>>>

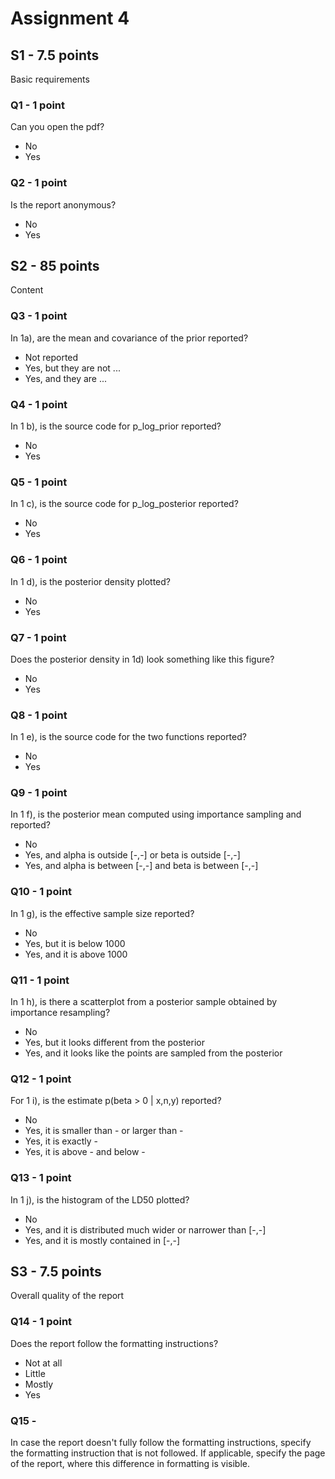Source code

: # Assignment 4

## S1 - 7.5 points

Basic requirements

### Q1 - 1 point

Can you open the pdf?

- No
- Yes

### Q2 - 1 point

Is the report anonymous?

- No
- Yes

## S2 - 85 points

Content

### Q3 - 1 point

In 1a), are the mean and covariance of the prior reported?

- Not reported
- Yes, but they are not ...
- Yes, and they are ...

### Q4 - 1 point

In 1 b), is the source code for p_log_prior reported?

- No
- Yes

### Q5 - 1 point

In 1 c), is the source code for p_log_posterior reported?

- No
- Yes

### Q6 - 1 point

In 1 d), is the posterior density plotted?

- No
- Yes

### Q7 - 1 point

Does the posterior density in 1d) look something like this figure?

- No
- Yes

### Q8 - 1 point

In 1 e), is the source code for the two functions reported?

- No
- Yes

### Q9 - 1 point

In 1 f), is the posterior mean computed using importance sampling and reported?

- No
- Yes, and alpha is outside [-,-] or beta is outside [-,-]
- Yes, and alpha is between [-,-] and beta is between [-,-]

### Q10 - 1 point

In 1 g), is the effective sample size reported?

- No
- Yes, but it is below 1000
- Yes, and it is above 1000

### Q11 - 1 point

In 1 h), is there a scatterplot from a posterior sample obtained by importance resampling?

- No
- Yes, but it looks different from the posterior
- Yes, and it looks like the points are sampled from the posterior

### Q12 - 1 point

For 1 i), is the estimate p(beta > 0 | x,n,y) reported?

- No
- Yes, it is smaller than - or larger than -
- Yes, it is exactly -
- Yes, it is above - and below -

### Q13 - 1 point

In 1 j), is the histogram of the LD50 plotted?

- No
- Yes, and it is distributed much wider or narrower than [-,-]
- Yes, and it is mostly contained in [-,-]

## S3 - 7.5 points

Overall quality of the report

### Q14 - 1 point

Does the report follow the formatting instructions?

- Not at all
- Little
- Mostly
- Yes

### Q15 -

In case the report doesn't fully follow the formatting instructions, specify the formatting instruction that is not followed. If applicable, specify the page of the report, where this difference in formatting is visible.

<<<

• WORK ITEM
Line tally for "like": say how many lines of the records above contain it, and give nothing but the number.

• REPLY
2